Além de falar sobre a lei, o projeto estimulou o desenvolvimento e ampliou o número de artistas ativistas uma vez que a mulher não é estimulada a participar do ambiente público, principalmente na convivência com a rua, como é necessário para este tipo de artista.
Com a visibilidade criada pelas artistas do projeto, o assunto é colocado em pauta na mídia criando um estímulo para pensar novas políticas públicas destinadas as artes e aos direitos da mulher.

Qual, na sua opinião, é a principal dificuldade ou barreira enfrentada em relação a essa temática?

A dificuldade de se aplicar uma lei, uma vez que as mulheres não conhecem seus direitos e os policiais não conhecem totalmente na lei e suas ferramentas de proteção além de encontrar o obstáculo culturais em relação aos seus valores criados em nossa sociedade machista e patriarcal.

Quais tipos de instituições você tem ou prevê ter parcerias estratégicas para o desenvolvimento da sua iniciativa? Indique todas as opções correspondentes.

Entidades públicas, Organizações Não Governamentais, Escolas, Outros.

Descreva com quem você já construiu parcerias e de que forma.

Em seu primeiro momento, o projeto foi financiado e orientado pela ONG Fase e executado pela ONG Comcausa. Para desenvolver o projeto contamos com a parceria com diversas redes como a Rede das Graffiteiras BR. O projeto foi aplicado em escolas e centro de mulheres em geral. Hoje para manter ações independentes, continuamos com parceira com diversos tipos de organizações.

Quais são os principais resultados até o momento e/ou quais resultados você espera criar com essa iniciativa?
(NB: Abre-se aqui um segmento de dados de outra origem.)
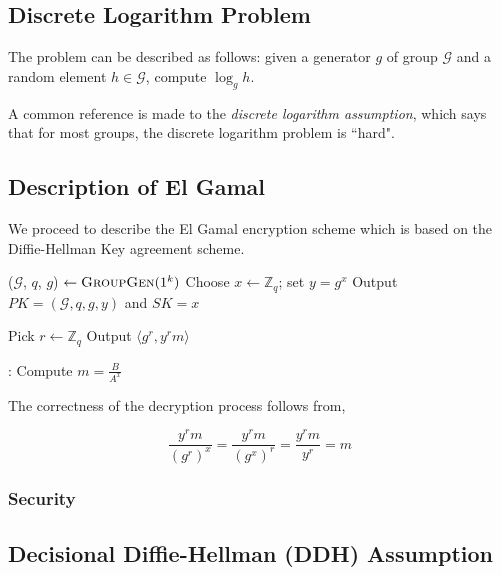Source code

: \subsection{Discrete Logarithm Problem}

The problem can be described as follows: given a generator $ g $ of group $ \mathcal{G} $ and a random element $ h \in \mathcal{G} $, compute $ \log_g h $.

A common reference is made to the \textit{discrete logarithm assumption}, which says that for most groups, the discrete logarithm problem is ``hard".

\subsection{Description of El Gamal}

We proceed to describe the El Gamal encryption scheme which is based on the Diffie-Hellman Key agreement scheme.

\smallskip


\begin{algorithmic}
\STATE ($ \mathcal{G} $, $ q $, $ g $) $ \leftarrow \textsc{GroupGen} (1^k) $ 
\STATE Choose $ x \leftarrow \mathbb{Z}_q $; set $ y = g^x $ 
\STATE Output $ PK = ( \mathcal{G}, q, g, y) $ and $ SK = x $ 
\end{algorithmic} 

\smallskip

\begin{algorithmic}
\STATE Pick $ r \leftarrow \mathbb{Z}_q $ 
\STATE Output $ \langle g^r, y^r m \rangle $ 
\end{algorithmic} 

\smallskip

\begin{algorithmic}
:
\STATE Compute $ m = \frac{B}{A^x} $ 
\end{algorithmic}

The correctness of the decryption process follows from,

\begin{equation*}
\frac{y^r m}{(g^r)^x} = \frac{y^r m}{(g^x)^r} = \frac{y^r m }{y^r} = m
\end{equation*}

\subsubsection{Security}


\subsection{Decisional Diffie-Hellman (DDH) Assumption}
Durante 2 anos de execução do projeto, conseguimos colocar em pauta na mídia a temática da lei e o trabalho das grafiteiras criando uma maior visibilidade para ambas. Multiplicamos a lei e suas ferramentas em diversas comunidades no Rio de Janeiro. Criamos a Rede Nami que funciona como uma associação de artistas urbanas capacitas em direitos humanos estimulando uma arte mais engajada na problemática da mulher. Dobramos o número de grafiteiras na cidade. Multiplicamos nossa metodologia com artistas de outros estados e países.

Qual você acredita ser o principal impacto que a sua iniciativa poderá gerar?

Transformar a maneira como as mulheres entendem seus direitos e percebem sua posição em nossa sociedade, contribuindo assim para um Brasil mais igualitário.